10 Super Simple Social Media Marketing Tips
5 Social Media Marketing Metrics You Should be Measuring
Measurement is a crucial part of any social media strategy. Here are the 5 social media marketing metrics you must be measuring.
5 Social Media Marketing Metrics You Should be Measuring
If you asked 20 marketing experts what the most important social media metrics are, chances are you’d get 20 different responses. The truth is, SMM is a very broad topic, and there isn’t a one-size-fits-all way to measure success. Yet, it’s critically important to understand what is (and isn’t) working so you’re not wasting valuable marketing dollars heading in the wrong direction.
While there are dozens of ways to measure SMM, here are a handful of metrics that every marketer should be keeping track of.
Where is your traffic coming from?
This is one of the most powerful tools for determining what areas you should be focusing your marketing efforts. You should know which social media channel is referring traffic your way and what type of content performs the best for each channel. Once you have this information, you can shift toward those sites and optimize your efforts to increase traffic.
To track your traffic, login to your Google Analytics account, go to the Traffic Sources tab, click on the Referring Sites option and type in each social network address. The results will show you how much web traffic is being referred from each platform. Be sure to use utm tracking parameters on your social media links, which are invaluable for running these reports.
But adding utm tracking parameters to every single social media post can be a huge pain. Fortunately Buffer has the aspirin. (If you aren't using Buffer to queue your posts then you are doing it wrong.) From within Buffer navigate to account settings --> link shortening and make sure that "Enable Campaign Tracking" is switched to "Yep."

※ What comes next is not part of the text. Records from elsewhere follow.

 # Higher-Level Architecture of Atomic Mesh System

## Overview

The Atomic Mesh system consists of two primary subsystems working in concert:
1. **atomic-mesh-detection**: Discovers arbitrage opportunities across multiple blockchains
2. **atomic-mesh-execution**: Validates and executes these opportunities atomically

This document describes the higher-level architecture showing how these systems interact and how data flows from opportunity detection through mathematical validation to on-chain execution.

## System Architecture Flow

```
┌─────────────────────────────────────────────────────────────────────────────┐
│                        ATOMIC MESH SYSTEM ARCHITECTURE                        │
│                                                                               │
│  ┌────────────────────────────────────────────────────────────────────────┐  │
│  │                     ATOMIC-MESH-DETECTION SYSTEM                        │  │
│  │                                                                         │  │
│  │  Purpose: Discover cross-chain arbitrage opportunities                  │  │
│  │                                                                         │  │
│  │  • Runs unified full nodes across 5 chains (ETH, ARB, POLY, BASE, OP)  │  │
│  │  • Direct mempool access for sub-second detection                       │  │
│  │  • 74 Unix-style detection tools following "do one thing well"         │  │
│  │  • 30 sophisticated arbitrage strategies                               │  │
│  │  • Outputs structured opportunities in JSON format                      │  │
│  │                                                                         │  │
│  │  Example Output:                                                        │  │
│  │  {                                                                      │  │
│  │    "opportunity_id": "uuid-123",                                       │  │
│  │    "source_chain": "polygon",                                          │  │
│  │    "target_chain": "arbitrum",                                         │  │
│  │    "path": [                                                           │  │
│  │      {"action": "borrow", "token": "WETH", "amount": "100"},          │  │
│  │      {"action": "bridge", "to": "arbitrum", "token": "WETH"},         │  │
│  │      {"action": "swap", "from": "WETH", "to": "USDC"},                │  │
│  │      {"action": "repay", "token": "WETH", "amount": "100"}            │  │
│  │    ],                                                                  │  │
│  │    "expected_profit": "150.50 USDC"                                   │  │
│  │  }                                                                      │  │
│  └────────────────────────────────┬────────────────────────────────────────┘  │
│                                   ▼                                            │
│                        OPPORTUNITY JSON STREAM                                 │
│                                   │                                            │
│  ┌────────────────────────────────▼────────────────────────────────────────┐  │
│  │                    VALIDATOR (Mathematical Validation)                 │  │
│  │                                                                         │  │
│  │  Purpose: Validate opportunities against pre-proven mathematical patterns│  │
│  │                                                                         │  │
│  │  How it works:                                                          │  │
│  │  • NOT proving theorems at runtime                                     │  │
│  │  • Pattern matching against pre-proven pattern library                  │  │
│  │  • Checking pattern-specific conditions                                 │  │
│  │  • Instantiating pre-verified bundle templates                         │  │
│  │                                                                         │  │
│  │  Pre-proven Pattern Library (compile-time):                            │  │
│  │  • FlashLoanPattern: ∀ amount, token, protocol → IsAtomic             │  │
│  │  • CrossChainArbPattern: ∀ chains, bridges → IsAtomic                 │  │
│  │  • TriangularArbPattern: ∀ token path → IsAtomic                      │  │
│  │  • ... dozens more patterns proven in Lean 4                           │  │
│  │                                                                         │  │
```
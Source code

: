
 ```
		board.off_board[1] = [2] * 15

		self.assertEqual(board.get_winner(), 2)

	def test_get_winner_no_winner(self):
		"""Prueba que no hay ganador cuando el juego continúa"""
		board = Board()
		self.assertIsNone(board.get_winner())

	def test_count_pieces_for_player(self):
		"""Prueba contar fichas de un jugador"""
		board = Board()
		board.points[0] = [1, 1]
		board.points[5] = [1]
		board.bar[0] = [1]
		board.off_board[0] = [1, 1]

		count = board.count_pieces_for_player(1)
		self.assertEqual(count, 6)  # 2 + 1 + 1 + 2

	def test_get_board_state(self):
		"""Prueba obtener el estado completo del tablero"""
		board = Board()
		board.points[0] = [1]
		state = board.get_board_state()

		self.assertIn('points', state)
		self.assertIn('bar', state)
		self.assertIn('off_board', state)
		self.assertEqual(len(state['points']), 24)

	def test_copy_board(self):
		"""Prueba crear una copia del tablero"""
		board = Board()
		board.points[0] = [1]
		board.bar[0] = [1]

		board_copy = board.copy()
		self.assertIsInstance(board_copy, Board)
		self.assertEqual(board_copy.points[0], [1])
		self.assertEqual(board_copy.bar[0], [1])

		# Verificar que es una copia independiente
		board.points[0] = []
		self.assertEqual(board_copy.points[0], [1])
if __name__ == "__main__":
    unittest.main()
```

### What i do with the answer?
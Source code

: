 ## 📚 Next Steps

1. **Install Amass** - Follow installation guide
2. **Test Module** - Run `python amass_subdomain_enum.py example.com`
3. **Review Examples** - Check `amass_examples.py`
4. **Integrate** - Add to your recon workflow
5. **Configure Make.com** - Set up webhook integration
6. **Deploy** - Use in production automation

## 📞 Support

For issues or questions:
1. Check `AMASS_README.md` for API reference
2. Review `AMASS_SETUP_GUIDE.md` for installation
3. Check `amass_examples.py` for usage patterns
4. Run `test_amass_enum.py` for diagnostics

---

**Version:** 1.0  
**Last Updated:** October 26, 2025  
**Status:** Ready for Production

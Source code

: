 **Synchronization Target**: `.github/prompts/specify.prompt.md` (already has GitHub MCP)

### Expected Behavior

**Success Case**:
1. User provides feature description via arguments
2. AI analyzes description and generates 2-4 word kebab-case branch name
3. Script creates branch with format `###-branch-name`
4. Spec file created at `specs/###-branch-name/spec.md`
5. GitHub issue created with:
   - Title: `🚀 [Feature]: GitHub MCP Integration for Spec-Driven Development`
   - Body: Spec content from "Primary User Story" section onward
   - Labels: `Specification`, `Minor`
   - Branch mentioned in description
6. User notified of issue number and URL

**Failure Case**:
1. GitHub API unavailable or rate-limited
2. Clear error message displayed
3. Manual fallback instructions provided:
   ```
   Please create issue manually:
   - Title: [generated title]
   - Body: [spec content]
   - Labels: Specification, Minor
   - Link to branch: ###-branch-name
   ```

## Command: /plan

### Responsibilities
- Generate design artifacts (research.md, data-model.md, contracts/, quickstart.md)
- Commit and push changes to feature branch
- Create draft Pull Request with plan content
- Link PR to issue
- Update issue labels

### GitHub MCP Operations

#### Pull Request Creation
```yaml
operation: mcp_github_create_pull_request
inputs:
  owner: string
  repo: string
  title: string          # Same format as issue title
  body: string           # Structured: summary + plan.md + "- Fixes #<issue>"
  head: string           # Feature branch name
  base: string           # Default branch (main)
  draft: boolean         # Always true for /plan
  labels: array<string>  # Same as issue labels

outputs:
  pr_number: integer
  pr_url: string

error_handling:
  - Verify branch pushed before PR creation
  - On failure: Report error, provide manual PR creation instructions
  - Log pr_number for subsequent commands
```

How many people are clicking on your social shares?
As of the last quarter of 2013, the click through rate on Facebook had increased by an incredible 275%. This means people are engaging with businesses on social media now more than ever. Measuring how many clicks your social shares receive is an important part of learning what content works best.
If you share external content (content to sites other than your own) in addition to your internal content, keep an eye on what resonates with your audience. For example, if your audience loves articles based on productivity hacks, then produce more in-house content around that category. Just don't stray from your core messaging.
How many actual conversions are you getting from social media?
Conversions aren’t necessarily just visitors who complete the purchase process. A conversion may include a successful download of your eBook, or opting into your newsletter. Conversions are any event that are tied to the revenue process, and can happen even after a visitor has converted into a customer (if you are tracking referrals, duh).
It’s important to understand how many of these conversions are being driven by social media. Measuring your assisted social conversions can reveal how well you’re doing at building a rapport within your social communities.
First, set up events within Google Analytics. At Ambassador, we use Segment.io to keep all of our tracking events coordinated across our marketing dashboards. This allows you to track the traffic you’re getting from social media, and measure the conversion rate over time. Compare this data to your direct conversion rate to determine which channels are most effective in reaching and drawing in potential customers.
How many people are talking about my brand vs. my competitors?
A great offense begins with a solid defense, which – in marketing terms – means you should be closely monitoring how your competition is faring on social media. You should compare your stats to your competitors. This is also known as “share of voice”, or SOV. Calculating your SOV is simple. Just use the following formula:
SOV = Total Number of Mentions for YOUR Brand / Total Number of Mentions of Your Competitors
You can monitor the conversations on the web about your brand for free by using the web tool SocialMention, or you can invest in one of the more robust tools that are available on the market today. I'm personally a big fan of Moz' suite of tools, specifically FollowerWonk and Fresh Web Explorer.
Segment the different conversations about your brand by platform to identify which social networks are producing the best results for you. Then, either beef up your focus there, or tweak your other strategies to get better results.
Is my content really relevant and of good quality?
The driving force behind any successful social media marketing campaign is quality content that matters to your audience. Otherwise, you’re just wasting your time. The quality and relevance of your content can’t necessarily be tracked by measuring the number of times your blog post is shared or tweeted. To accurately analyze this metric, dive deeper and really get into the meat and potatoes of how your content is performing.
Use Google Analytics to measure the following three key factors for each piece of content you produce:
- Unique page views
- Time on page
- Total pages viewed
The goal is to see each of these things increasing over time. A higher number of unique page views indicates that you’re reaching more people, while time on page increase means your content is interesting enough to hold the attention of your visitors. Ideally your content will keep people reading for 7 minutes. Finally, if you see an increase in total pages viewed, that means people want to learn more about your brand and/or what you have to offer.
Of course, these are just a handful of the dozens of social media metrics you can use to track the return on your social media efforts. Ultimately, the total metrics you choose should make sense for your particular business, and they should help you to tie your online efforts back to your bottom line.
Determine which areas make the most sense for your business, set some specific goals, and then measure progress on a weekly, monthly, quarterly and annually basis. By doing so, you’ll be better able to hone your efforts to achieve continued success over time.